Following this general discussion of the characteristics and history of transcendentalism, Emerson now focuses his attention on contemporary transcendentalists. He notes the existence of intelligent and idealistic people who have withdrawn from urban society to live solitary, unproductive lives. Capable of great artistic achievement, these isolationists are afflicted with a strange inertia, or passivity. They withhold their talents from constructive — and public — use.
Emerson asks what is to blame for this situation. He compares the passive character of these individuals, who have openly shunned society, to the highly spiritual nature he has already described in the essay: Transcendentalists have difficulty relating to people because they are so spiritually refined that ordinary life cannot satisfy their wants. They may be lonely, but evidently they feel that human conversation has nothing to offer them: "They wish a just and even fellowship, or none. They cannot gossip with you, and they do not wish, as they are sincere and religious, to gratify any mere curiosity which you may entertain." Because they are so committed to perfection and believe that everything human is flawed, these refined idealists prefer solitary communion with nature, or with a book, to the inferior society of crass and common people.
Following this analysis of the idealists' antisocial character, Emerson addresses them directly. Although the world does not understand their aloofness, he challenges them to use their gifts of understanding and insight to benefit society; otherwise, their gifts will be wasted: ". . . the good and wise must learn to act, and carry salvation to the combatants and demagogues in the dusty arena below." Good people — that is, idealists — must act; they cannot expect society to learn from their example if society never sees their faith embodied in noble actions.
But idealists are not entirely to blame for their reserved natures. Social causes are not enough to inspire them to action because every time a goal, such as abolition of slavery or temperance in using alcohol, becomes a focus for reform, the cause degenerates from a lofty principle into a vulgar commodity. Great causes are cheapened by the kinds of promotion and advertising that is used to further them. Therefore, idealists shun even those movements that promote the very ideals they revere.

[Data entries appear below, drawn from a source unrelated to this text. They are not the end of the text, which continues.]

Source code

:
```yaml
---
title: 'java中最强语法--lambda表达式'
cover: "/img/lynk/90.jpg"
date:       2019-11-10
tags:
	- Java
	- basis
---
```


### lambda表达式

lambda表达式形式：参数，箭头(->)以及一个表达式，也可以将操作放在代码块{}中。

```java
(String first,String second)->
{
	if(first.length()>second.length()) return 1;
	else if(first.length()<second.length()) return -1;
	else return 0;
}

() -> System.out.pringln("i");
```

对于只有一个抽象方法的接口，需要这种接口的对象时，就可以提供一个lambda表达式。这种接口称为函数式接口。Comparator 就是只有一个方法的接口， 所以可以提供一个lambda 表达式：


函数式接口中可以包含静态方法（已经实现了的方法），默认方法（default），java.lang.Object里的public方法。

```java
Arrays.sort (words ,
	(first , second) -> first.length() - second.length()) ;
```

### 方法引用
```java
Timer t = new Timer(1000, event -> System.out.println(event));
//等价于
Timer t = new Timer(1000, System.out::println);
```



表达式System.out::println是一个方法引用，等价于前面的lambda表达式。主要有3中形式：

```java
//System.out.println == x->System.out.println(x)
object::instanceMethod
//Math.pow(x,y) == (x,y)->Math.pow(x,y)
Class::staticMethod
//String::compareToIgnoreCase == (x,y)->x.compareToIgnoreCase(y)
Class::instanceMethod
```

Emerson, attempting to understand the transcendentalists' thinking, assumes their persona, using "I" to express their ideas. Paramount is their refusal to adhere to a routine, which sounds identical to Emerson's warnings against consistency in "Self-Reliance." Society's focus is misplaced: "It is the quality of the moment, not the number of days, of events, or of actors, that imports." Switching to a collective "we," Emerson offers a short dialogue in which the world asks the idealists to suggest a better model of society than what already exists, but the idealists cannot. Unless a project is perfect, they must stand idle and refuse to do even limited good.
Lest we judge idealism too harshly, Emerson offers a more positive critique of idealists. These apparently indifferent and detached individuals are troubled by society's failures and shortcomings, but they are also sensitive to their own moral lapses. This awareness can produce extreme depression, even to the point of wanting to die in order to relieve the burden of such a finely tuned sensitivity. Idealists' superior intuitions never let them forget just how far they have fallen short of their ideals, and their righteousness prevents them from taking on tasks that they know they cannot do well. Hence, the ennui, the apparent indecisiveness, and the seeming passivity — all of which disturb the idealists as much as the society that observes them.
Another problem for the idealists is that they are continuously aesthetically aware: They are lovers of beauty. The American mind has always found it difficult to connect beauty to goodness and truth, regarding the latter as virtues but the first as unnecessary or even undesirable. This sentiment hinders the expression of the idealists' highest thoughts in outward actions, for they are derided for valuing beauty more than goodness and truth: "A reference to Beauty in action sounds, to be sure, a little hollow and ridiculous in the cars of the old church."
Idealists are perceived as requiring that everything meet their own specifications or they will not act to better humanity, an attitude offensive to those with authority, prestige, and power in society. A conflict ensues: Society requires idealists to change their attitudes to respect its wants; idealists want society to change in order to improve. However, the transcendentalists of whom Emerson speaks are not seasoned philosophers; rather, they are thinkers groping to find their own way in the world. They do not have full-fledged plans and programs for the benefit of society but may simply offer guidance in understanding new ideas.
In the essay's last two paragraphs, Emerson asserts that we have a duty to the idealists. Intellectuals are as necessary to a society as laborers, craftsmen, and farmers. These are the people who make new discoveries and offer a moral compass for society, which wants only improved technology, better communication, a higher standard of living — all material things. Emerson calls for a voice advocating improvements in the spiritual realm: "Perhaps too there might be room for the exciters and monitors; collectors of the heavenly spark with power to convey the electricity to others . . . to compare the points of our spiritual compass, and verify our bearings from superior chronometers." He maintains that transcendentalists — "these few hermits" — will be known and admired as much for what they refrain from doing as for what they accomplish. Their apparent silence and inaction will benefit society and be a model for the future.